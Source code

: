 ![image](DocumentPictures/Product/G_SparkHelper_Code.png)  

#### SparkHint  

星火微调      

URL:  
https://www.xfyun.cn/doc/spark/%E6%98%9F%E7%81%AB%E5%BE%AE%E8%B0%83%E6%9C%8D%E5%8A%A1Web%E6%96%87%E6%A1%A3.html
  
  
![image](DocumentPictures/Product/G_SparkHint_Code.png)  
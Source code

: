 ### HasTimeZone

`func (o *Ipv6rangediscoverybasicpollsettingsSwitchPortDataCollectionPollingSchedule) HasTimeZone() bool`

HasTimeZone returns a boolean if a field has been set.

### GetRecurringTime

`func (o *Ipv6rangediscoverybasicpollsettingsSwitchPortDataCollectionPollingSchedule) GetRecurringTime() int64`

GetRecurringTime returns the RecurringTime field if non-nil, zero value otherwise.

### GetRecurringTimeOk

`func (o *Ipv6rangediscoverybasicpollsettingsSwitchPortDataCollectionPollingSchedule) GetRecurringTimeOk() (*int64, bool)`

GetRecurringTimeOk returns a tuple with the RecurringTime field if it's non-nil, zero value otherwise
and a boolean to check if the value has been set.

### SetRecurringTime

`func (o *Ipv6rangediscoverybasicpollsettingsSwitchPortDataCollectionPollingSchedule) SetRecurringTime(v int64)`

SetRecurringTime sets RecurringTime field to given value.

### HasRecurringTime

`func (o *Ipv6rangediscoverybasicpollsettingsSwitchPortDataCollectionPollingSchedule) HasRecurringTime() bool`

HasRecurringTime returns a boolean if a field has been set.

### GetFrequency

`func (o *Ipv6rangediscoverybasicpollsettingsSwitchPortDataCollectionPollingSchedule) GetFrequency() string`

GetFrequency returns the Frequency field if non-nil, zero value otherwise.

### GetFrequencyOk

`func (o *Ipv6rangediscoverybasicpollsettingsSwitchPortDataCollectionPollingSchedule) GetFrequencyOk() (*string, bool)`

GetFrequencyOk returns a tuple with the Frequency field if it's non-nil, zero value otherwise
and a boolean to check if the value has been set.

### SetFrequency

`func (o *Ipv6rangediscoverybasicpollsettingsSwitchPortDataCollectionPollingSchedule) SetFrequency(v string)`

= = = =

» **WORK TO BE COMPLETED**:
Go through the material and copy out every line with "image" in it.

» **YOUR RESPONSE**:
: ![image](DocumentPictures/Product/G_SparkHelper_Code.png)  
![image](DocumentPictures/Product/G_SparkHint_Code.png)  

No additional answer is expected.